**TASK TO CARRY OUT**:
What you return must be the lines of the data that hold the word "release".
[Start of section]
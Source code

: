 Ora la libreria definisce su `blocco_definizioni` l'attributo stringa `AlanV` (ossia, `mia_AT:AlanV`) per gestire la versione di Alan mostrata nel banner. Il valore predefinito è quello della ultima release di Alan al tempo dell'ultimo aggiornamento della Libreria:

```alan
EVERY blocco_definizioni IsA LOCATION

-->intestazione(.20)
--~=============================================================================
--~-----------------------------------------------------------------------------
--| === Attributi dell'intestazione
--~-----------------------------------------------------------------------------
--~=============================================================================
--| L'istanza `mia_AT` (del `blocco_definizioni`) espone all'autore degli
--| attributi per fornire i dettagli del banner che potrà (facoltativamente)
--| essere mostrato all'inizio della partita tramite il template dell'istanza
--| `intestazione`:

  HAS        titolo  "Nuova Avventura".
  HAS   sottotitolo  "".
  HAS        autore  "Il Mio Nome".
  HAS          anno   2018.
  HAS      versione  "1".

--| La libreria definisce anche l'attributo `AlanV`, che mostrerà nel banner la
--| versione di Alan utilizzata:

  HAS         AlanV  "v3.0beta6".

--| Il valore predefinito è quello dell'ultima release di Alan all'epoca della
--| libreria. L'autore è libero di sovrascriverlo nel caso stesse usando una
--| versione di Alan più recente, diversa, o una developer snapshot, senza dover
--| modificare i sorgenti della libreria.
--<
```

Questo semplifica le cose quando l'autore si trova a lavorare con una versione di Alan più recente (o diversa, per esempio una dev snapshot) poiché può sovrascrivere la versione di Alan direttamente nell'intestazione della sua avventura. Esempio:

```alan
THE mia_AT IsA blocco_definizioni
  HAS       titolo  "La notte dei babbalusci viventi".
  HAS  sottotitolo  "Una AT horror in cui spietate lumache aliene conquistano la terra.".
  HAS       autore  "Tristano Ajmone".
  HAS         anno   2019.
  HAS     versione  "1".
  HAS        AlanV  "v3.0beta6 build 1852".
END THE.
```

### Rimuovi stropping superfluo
[End of section]
[Start of section]
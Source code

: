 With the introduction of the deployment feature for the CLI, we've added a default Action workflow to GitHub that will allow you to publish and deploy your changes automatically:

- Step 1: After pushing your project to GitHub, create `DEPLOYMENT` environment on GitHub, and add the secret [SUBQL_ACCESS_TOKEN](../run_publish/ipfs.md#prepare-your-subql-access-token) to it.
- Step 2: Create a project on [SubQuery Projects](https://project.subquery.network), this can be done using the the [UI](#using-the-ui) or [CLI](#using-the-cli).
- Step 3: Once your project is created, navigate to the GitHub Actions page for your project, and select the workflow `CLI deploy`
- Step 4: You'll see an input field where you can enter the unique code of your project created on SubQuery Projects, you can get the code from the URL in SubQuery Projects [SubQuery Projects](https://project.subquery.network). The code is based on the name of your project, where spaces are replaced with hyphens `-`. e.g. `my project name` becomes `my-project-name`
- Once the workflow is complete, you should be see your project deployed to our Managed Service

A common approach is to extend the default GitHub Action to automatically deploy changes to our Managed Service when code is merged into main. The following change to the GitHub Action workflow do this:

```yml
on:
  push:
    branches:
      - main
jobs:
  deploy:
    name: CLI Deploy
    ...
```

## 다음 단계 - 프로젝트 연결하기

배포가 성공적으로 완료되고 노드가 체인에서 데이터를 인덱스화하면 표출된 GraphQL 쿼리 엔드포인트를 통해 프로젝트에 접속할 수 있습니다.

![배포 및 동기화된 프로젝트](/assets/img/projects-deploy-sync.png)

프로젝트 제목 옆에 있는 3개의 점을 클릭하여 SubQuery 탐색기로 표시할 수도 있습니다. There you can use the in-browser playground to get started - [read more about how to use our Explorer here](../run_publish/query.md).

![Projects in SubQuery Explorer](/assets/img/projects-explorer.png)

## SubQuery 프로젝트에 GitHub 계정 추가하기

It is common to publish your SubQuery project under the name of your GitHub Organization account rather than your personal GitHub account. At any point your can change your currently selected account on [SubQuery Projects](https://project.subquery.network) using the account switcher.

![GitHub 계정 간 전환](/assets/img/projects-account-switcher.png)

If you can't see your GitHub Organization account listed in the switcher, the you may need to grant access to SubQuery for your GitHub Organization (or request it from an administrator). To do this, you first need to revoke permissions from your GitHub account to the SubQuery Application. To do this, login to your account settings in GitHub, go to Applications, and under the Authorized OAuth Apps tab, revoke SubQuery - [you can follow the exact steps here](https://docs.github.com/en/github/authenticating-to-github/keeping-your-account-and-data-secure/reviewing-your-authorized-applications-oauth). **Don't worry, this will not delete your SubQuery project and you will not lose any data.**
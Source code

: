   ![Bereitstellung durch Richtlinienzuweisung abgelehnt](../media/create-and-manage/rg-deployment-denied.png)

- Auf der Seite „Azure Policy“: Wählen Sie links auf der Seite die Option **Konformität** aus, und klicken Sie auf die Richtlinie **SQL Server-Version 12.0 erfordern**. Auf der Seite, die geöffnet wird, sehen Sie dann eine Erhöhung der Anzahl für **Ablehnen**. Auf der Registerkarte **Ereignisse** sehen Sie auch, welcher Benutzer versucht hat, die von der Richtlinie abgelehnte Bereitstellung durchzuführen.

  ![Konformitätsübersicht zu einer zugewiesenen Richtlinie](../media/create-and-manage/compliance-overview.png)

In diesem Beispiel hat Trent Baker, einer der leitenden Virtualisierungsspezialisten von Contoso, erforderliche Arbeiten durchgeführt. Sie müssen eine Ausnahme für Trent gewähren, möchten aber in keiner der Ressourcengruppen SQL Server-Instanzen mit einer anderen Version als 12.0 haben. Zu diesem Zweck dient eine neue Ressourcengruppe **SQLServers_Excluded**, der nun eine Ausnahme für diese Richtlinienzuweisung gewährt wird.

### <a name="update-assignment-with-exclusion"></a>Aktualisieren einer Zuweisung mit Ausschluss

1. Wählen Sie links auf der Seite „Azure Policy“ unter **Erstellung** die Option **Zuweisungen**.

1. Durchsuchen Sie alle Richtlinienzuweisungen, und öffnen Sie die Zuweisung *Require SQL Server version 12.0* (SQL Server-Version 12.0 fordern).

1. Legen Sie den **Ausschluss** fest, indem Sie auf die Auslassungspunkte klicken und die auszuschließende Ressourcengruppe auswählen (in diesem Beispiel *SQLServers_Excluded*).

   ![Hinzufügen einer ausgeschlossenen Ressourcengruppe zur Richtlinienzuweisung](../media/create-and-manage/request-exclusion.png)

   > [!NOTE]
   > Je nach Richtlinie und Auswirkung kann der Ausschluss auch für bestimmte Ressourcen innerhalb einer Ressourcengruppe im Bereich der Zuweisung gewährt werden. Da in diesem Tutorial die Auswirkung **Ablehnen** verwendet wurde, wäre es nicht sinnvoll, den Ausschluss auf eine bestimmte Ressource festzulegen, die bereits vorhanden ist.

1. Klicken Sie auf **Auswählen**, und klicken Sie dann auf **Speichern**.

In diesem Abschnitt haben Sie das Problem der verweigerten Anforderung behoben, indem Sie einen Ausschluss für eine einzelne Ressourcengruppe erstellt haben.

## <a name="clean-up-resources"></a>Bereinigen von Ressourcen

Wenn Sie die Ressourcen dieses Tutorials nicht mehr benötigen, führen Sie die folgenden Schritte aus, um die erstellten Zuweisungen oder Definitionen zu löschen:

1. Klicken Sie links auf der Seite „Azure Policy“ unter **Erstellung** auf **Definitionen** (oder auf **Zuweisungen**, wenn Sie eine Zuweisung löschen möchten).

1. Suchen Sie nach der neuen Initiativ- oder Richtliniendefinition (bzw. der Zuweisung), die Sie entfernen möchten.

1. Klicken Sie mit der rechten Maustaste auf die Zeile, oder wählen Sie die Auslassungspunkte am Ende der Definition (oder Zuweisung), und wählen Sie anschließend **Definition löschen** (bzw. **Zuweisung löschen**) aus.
[End of section]
**COMPLETED TASK**:
: Ora la libreria definisce su `blocco_definizioni` l'attributo stringa `AlanV` (ossia, `mia_AT:AlanV`) per gestire la versione di Alan mostrata nel banner. Il valore predefinito è quello della ultima release di Alan al tempo dell'ultimo aggiornamento della Libreria:
--| Il valore predefinito è quello dell'ultima release di Alan all'epoca della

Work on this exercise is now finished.